Season 12 of the Top Chess Engine Championship saw the arrival of NN engines, modeled after DeepMind findings Alpha Zero, into public computer chess events. At that season LCZero played with CPU only. In Season 13 it was handed a GPU, and only a season later that neural network won its first major title.
Besides LCZero, one more neural network based engine entered TCEC. It was Scorpio NN by Daniel Shawul. And even though it did not make it past Div 4, it showed a trend in computer chess: people understood the potential value and advantages of neural networks in chess.
Season 15 is about to start and one more neural network based engine is going to enter TCEC. This is a combined project by Adam Treat and his Allie and Mark Jordan and his Leelenstein. The new engine is called Allie+Stein, a unique engine by the TCEC rules that will start its quest for top positions and climb of the ladder from Division 4.
Here is an extensive interview with the authors Adam Treat and Mark Jordan.
Your engine Allie+Stein will be the new neural network in TCEC, making its debut this Season 15. Welcome to the Top Chess Engine Championship!

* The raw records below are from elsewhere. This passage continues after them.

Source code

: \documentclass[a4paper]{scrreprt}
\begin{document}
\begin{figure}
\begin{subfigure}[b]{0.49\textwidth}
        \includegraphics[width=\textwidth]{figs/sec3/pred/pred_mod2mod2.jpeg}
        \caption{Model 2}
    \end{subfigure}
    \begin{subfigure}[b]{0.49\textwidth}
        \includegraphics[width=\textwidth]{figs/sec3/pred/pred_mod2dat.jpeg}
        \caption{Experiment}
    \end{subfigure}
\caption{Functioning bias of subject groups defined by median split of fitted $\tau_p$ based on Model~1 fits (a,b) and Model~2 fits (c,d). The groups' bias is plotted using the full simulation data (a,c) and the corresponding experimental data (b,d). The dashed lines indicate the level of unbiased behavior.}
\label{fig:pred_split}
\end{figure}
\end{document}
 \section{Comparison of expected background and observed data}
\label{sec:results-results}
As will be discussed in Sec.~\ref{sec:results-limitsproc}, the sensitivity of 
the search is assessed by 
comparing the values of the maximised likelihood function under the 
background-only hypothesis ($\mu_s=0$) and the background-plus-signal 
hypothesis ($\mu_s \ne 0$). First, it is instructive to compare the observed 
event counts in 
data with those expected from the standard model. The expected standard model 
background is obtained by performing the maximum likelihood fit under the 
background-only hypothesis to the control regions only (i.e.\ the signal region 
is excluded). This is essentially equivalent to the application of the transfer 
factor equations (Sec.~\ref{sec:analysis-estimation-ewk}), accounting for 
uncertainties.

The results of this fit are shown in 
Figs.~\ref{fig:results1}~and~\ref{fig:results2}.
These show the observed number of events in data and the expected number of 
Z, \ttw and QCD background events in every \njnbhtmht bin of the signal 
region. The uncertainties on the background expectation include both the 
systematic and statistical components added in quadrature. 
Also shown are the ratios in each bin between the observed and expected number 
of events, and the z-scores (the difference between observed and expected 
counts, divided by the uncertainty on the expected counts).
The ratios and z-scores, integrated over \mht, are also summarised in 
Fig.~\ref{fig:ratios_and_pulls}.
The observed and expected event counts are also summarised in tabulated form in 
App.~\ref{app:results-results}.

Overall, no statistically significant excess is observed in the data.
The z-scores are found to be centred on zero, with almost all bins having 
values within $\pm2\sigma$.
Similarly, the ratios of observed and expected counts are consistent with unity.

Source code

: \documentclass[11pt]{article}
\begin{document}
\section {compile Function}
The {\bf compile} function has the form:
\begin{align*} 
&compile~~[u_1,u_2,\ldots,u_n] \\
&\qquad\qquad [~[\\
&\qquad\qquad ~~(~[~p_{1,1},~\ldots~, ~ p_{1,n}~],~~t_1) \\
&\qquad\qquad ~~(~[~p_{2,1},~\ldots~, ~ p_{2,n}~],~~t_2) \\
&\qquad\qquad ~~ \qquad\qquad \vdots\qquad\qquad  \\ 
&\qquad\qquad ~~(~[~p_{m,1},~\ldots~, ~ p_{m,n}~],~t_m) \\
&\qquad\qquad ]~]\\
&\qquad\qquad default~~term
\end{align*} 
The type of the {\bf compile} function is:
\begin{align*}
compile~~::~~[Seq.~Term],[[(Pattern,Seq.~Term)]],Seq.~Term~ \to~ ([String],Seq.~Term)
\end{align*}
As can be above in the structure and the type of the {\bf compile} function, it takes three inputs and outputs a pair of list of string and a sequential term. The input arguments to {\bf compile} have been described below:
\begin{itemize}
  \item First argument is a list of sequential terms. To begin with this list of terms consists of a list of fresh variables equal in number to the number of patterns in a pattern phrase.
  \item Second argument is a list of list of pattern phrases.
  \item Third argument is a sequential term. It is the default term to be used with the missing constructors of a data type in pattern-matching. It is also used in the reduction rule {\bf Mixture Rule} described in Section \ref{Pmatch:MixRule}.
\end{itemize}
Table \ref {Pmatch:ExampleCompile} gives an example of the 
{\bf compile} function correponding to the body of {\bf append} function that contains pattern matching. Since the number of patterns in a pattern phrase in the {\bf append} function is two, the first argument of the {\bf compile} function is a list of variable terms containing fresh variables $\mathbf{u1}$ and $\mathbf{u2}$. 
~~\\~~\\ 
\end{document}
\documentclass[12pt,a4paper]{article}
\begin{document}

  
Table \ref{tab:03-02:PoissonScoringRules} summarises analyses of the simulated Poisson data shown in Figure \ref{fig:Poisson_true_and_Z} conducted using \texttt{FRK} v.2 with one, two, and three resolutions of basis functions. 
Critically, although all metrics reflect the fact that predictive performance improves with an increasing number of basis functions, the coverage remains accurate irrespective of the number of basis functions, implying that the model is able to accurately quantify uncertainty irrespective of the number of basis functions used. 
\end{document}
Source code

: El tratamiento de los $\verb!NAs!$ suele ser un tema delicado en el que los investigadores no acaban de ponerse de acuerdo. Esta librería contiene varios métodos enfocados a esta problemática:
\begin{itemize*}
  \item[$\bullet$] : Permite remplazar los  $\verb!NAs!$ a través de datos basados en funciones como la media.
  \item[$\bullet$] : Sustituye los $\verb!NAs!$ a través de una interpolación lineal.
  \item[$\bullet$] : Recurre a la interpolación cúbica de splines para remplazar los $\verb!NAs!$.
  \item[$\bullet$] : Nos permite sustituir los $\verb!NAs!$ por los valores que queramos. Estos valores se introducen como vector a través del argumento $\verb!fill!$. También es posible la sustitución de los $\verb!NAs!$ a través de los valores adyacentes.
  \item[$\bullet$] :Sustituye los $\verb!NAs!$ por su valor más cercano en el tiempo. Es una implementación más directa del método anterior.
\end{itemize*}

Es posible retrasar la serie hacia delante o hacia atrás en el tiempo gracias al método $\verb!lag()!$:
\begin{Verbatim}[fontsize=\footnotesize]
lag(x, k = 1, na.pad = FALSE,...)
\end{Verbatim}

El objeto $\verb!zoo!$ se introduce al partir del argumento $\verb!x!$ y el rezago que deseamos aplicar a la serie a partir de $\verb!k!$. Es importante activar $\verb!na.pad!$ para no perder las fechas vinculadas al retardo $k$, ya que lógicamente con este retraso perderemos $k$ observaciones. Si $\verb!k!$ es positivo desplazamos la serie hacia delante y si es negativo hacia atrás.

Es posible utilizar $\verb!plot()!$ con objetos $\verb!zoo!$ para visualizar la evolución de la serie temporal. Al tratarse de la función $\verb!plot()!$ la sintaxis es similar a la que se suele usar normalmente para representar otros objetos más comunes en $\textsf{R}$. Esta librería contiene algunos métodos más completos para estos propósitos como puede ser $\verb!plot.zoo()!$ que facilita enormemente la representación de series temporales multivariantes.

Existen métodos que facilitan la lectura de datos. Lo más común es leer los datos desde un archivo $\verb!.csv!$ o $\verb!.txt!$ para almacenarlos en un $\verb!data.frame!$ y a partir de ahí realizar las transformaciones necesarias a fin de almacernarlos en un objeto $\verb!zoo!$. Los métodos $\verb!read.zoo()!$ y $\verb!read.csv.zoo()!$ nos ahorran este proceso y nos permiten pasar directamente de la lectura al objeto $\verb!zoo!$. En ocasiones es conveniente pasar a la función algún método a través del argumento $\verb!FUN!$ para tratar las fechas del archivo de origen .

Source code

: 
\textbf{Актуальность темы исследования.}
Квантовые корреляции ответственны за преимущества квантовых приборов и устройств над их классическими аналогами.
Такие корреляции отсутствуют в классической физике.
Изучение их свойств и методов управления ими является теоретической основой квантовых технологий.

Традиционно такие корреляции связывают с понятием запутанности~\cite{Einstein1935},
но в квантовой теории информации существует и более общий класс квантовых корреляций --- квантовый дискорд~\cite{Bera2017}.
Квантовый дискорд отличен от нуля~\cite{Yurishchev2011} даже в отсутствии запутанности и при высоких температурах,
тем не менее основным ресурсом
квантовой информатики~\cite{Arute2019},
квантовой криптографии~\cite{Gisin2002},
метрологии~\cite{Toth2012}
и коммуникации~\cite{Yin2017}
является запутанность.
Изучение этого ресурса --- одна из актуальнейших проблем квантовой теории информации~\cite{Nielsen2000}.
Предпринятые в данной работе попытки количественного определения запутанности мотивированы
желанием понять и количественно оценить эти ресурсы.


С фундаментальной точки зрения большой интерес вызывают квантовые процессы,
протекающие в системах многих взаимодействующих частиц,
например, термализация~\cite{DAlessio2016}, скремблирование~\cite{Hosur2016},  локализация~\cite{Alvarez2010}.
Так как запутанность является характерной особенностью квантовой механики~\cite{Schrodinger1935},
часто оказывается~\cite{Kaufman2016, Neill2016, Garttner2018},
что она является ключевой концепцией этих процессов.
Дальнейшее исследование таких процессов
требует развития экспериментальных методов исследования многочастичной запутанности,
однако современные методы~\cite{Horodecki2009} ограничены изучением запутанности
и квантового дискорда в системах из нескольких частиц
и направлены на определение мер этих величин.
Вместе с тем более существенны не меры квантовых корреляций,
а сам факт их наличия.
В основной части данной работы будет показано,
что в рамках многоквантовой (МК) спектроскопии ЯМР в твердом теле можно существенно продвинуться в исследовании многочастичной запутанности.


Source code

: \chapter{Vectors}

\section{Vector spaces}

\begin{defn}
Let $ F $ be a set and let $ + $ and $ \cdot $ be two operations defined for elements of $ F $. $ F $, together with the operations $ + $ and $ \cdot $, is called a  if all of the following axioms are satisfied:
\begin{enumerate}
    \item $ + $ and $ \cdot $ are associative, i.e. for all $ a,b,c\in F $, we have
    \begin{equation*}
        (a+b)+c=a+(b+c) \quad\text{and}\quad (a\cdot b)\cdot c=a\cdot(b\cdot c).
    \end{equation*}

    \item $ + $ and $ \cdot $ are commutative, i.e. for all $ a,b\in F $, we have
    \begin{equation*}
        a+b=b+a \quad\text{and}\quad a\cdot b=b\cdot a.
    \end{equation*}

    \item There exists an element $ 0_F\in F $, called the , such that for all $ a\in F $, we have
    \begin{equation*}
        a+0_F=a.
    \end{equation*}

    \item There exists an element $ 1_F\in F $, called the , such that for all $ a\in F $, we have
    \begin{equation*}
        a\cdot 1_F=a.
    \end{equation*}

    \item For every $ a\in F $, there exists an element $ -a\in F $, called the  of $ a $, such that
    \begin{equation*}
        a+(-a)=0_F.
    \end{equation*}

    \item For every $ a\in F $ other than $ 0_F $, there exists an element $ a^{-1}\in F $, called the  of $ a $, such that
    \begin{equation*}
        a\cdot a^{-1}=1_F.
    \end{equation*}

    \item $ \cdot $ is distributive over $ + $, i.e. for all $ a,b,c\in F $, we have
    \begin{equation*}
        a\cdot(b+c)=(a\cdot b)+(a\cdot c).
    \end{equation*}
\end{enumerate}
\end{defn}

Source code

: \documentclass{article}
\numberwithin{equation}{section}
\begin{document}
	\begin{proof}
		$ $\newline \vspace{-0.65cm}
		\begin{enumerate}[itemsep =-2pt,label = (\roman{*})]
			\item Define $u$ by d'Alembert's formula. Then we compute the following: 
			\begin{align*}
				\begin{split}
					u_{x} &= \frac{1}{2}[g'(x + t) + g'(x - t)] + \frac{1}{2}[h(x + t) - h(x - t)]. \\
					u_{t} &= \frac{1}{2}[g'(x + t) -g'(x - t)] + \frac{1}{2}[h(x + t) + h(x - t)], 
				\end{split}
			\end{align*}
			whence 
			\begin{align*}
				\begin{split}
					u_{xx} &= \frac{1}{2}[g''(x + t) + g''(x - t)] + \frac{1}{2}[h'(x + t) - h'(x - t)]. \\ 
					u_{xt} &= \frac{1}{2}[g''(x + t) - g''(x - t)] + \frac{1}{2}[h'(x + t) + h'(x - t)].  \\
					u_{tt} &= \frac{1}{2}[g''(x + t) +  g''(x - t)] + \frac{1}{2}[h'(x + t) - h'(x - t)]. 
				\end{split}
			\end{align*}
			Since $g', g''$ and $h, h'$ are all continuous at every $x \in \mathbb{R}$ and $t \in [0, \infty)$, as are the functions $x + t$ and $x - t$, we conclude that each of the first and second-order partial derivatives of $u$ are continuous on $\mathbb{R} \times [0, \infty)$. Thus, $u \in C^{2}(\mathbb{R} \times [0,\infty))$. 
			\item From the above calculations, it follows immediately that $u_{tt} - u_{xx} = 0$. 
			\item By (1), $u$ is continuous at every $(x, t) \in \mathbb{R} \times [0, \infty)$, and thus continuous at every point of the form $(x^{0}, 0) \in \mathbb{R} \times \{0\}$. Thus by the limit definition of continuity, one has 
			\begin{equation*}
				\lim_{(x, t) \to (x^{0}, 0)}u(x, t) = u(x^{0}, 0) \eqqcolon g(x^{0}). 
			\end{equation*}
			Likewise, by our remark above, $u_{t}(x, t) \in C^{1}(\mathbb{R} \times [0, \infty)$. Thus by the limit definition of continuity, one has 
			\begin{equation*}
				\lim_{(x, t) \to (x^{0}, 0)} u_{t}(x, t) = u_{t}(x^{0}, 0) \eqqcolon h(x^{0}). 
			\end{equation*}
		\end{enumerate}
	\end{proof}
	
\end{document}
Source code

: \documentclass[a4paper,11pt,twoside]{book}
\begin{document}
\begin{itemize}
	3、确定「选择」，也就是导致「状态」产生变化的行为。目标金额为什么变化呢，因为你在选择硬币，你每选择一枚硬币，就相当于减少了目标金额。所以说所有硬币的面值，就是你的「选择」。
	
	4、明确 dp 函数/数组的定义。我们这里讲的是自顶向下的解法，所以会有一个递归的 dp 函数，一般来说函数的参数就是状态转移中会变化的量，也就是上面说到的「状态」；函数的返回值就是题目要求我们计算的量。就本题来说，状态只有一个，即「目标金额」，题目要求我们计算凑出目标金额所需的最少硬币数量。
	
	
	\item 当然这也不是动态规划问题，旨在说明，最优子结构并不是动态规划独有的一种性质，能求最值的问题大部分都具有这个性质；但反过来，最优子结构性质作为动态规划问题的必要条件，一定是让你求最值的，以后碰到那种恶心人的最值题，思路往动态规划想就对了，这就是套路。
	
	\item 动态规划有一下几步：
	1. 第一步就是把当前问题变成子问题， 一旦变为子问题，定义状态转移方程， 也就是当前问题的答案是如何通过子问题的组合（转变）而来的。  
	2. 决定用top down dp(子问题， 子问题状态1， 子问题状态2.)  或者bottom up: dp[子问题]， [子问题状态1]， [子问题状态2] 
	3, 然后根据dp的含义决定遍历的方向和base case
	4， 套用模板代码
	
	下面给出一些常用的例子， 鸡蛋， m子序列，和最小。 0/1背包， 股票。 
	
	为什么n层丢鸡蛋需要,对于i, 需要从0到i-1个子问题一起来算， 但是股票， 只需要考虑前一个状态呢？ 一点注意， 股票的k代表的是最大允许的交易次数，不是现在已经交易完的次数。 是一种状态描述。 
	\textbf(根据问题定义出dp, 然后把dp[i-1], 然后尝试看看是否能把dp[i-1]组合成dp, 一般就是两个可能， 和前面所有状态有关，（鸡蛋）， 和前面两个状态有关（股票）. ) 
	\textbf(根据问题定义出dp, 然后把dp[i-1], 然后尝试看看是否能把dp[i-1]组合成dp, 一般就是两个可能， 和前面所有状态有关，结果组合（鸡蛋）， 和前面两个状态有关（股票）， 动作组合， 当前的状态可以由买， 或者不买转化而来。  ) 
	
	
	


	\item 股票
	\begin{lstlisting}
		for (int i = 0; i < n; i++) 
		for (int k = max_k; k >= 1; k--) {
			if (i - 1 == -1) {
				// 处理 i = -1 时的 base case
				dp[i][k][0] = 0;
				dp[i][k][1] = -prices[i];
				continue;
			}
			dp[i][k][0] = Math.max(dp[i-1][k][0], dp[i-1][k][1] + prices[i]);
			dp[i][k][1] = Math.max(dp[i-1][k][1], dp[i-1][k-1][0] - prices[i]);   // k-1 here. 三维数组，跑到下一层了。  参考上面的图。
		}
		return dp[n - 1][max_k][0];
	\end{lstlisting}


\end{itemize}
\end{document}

Adam Treat: Allie is a very new chess engine, but represents a lot of hard work over the last several months, so I’m hoping TCEC can provide an opportunity to see how she stacks up against a host of more established engines. Combining Allie with the Leelenstein network will also be interesting given that both introduce new avenues of research in NN chess engines. I an new to the chess programming community and culture and so I am excited to participate and learn through TCEC.
Mark Jordan: I am excited to see how far an engine that uses supervised learning (SL) exclusively can go and I hope there will be more strong SL networks to compare against for benchmarking average performance and maximum performance of the method.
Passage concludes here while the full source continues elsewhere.